Robert Allen Botz (born April 28, 1935) is an American former Major League Baseball relief pitcher. The 5 ft 11 in, 170 lb right-hander was signed by the Milwaukee Braves as an amateur free agent before the 1955 season. He was acquired by the Los Angeles Angels from Milwaukee on May 3, 1962, and played for the Angels the rest of that season.

==Career==
Botz made his major league debut on May 8, 1962, against the Detroit Tigers at Dodger Stadium. He pitched three scoreless innings in the 10–1 Angels loss.
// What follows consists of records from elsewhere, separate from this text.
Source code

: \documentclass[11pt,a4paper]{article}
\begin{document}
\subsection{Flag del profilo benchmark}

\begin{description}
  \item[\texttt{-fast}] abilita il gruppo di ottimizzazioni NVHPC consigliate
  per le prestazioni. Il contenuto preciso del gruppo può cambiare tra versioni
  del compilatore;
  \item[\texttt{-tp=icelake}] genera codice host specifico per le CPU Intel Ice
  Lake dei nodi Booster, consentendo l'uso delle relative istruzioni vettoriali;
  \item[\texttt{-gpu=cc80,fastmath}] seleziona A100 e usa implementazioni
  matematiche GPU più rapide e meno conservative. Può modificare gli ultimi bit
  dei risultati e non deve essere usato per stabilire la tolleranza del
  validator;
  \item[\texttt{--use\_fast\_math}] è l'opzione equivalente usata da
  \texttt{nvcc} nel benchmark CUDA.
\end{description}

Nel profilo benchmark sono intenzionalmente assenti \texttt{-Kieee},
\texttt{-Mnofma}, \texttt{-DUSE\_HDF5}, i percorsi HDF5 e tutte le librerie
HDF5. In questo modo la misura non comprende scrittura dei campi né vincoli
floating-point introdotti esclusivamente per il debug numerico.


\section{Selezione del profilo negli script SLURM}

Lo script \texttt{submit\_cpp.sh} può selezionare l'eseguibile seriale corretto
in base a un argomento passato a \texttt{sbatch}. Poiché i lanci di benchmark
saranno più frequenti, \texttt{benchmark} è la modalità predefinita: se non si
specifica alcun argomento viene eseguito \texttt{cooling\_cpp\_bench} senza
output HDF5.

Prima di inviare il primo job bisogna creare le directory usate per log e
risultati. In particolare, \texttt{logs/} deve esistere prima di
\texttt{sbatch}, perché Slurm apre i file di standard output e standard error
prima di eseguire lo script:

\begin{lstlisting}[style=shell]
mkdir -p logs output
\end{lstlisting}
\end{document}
He struck out two batters, Bill Bruton and Al Kaline. He earned his first big league save on June 20 in a road game against the Kansas City Athletics, and got his first win exactly one month later in a home game vs. the Cleveland Indians.

Season and career totals include 35 games pitched, all in relief, a 2–1 record, 13 games finished, and 2 saves. In 63 innings pitched he allowed 71 hits and only 11 walks for a WHIP of 1.302. He struck out 24 and had an earned run average of 3.43.

In April 1963 Botz was traded to the St. Louis Cardinals for relief pitcher Bob Duliba, and never again pitched in a major league game.